Speaking of the virus thriving… I know a married couple who spend nearly 24/7 at home together. The husband caught what seemed like a bad cold, got tested for coronavirus, and tested positive. The wife also felt sick, got tested (two-day delay to schedule then three-day delay for result; cost $105 at Emerson Hospital even though testing is supposed to be free due to some fine print (she didn’t have a primary care doc’s referral)). Her test came back negative. She got another test a few days after that, this time from Regional Express, which actually was free. The free test came back within 24 hours… negative. Neither lost taste or smell. Do we guess false positive for the husband? False negatives for the wife due to not enough virus camping out in her nose? They both caught respiratory infections at the same time, but they were different infections?

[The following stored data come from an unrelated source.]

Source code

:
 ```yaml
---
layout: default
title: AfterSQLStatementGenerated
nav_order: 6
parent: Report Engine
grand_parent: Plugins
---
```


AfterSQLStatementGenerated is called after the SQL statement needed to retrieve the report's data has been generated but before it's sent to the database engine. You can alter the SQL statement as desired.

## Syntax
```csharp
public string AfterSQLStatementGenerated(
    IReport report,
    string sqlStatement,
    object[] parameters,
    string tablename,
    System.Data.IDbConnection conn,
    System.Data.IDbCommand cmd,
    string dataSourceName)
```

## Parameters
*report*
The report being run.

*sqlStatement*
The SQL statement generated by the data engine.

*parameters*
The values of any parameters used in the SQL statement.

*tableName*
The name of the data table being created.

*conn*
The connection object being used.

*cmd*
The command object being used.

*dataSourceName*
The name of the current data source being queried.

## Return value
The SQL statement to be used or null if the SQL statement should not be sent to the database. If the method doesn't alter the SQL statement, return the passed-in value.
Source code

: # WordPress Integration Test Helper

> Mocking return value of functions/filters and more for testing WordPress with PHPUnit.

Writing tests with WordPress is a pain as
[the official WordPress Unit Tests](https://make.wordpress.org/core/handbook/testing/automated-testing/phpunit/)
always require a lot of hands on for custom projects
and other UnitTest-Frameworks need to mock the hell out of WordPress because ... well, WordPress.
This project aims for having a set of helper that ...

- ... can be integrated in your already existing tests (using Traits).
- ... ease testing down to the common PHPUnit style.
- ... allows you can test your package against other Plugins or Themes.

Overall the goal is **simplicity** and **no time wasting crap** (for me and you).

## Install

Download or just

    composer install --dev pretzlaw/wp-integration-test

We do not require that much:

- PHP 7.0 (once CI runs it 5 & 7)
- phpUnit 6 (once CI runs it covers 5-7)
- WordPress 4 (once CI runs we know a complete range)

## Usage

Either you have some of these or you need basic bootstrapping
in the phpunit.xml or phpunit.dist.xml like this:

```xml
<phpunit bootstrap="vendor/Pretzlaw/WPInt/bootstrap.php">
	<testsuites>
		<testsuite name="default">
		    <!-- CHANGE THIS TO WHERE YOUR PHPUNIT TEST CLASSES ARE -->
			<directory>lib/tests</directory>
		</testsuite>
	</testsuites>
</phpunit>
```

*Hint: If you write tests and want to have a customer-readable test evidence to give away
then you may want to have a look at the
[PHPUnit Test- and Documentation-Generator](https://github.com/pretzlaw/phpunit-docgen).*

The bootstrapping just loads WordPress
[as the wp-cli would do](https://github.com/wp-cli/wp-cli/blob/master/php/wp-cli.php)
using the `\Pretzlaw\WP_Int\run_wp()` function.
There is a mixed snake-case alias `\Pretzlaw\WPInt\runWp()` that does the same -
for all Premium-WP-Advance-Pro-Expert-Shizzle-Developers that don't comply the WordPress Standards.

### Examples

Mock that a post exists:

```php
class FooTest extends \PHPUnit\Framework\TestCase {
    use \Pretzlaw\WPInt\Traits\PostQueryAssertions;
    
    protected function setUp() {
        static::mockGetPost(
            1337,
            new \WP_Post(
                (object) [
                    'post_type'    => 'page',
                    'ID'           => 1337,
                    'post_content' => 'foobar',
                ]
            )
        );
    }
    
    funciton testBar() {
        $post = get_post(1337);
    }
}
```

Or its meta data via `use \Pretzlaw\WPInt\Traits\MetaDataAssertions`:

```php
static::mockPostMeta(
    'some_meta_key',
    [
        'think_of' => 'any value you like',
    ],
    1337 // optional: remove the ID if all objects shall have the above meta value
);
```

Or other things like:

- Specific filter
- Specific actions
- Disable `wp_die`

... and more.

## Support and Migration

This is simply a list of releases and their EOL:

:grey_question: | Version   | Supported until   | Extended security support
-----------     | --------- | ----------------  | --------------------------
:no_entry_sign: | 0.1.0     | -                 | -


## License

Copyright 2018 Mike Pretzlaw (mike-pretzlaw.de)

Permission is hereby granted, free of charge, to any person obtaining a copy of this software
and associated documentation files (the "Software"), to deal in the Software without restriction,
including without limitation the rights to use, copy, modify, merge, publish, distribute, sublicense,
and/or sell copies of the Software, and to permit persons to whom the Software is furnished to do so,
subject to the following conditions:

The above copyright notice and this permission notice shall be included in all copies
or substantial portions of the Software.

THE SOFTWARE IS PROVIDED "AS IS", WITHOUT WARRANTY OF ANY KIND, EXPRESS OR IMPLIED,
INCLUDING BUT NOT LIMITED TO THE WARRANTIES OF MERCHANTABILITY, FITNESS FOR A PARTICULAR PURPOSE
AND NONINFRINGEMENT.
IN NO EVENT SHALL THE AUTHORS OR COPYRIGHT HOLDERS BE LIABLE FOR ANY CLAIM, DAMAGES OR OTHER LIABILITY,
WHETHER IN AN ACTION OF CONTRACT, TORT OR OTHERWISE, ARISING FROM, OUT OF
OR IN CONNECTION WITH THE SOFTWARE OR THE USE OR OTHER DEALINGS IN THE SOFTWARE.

(I tried to reach the wife every day during this ordeal, offering encouragement such as “We dug a grave for you in th backyard in case you need it.” Most of the time she wasn’t available. I asked, “If you’ve got COVID [presumptively from the husband’s test] and you’re stuck at home, how can you be unavailable?” She responded that she had been in Zoom meetings. “You have COVID and aren’t taking a sick day?” She replied, “Sick days are for wimps.”)
In case you object that it doesn’t make sense for laypeople to diagnose other laypeople via FaceTime, here’s what Herodotus had to say….
The following custom seems to me the wisest of their institutions next to the one lately praised. [The Babylonians] have no physicians, but when a man is ill, they lay him in the public square, and the passers-by come up to him, and if they have ever had his disease themselves or have known any one who has suffered from it, they give him advice, recommending him to do whatever they found good in their own case, or in the case known to them; and no one is allowed to pass the sick man in silence without asking him what his ailment is.
It worked 2,400 years ago, so it should work today!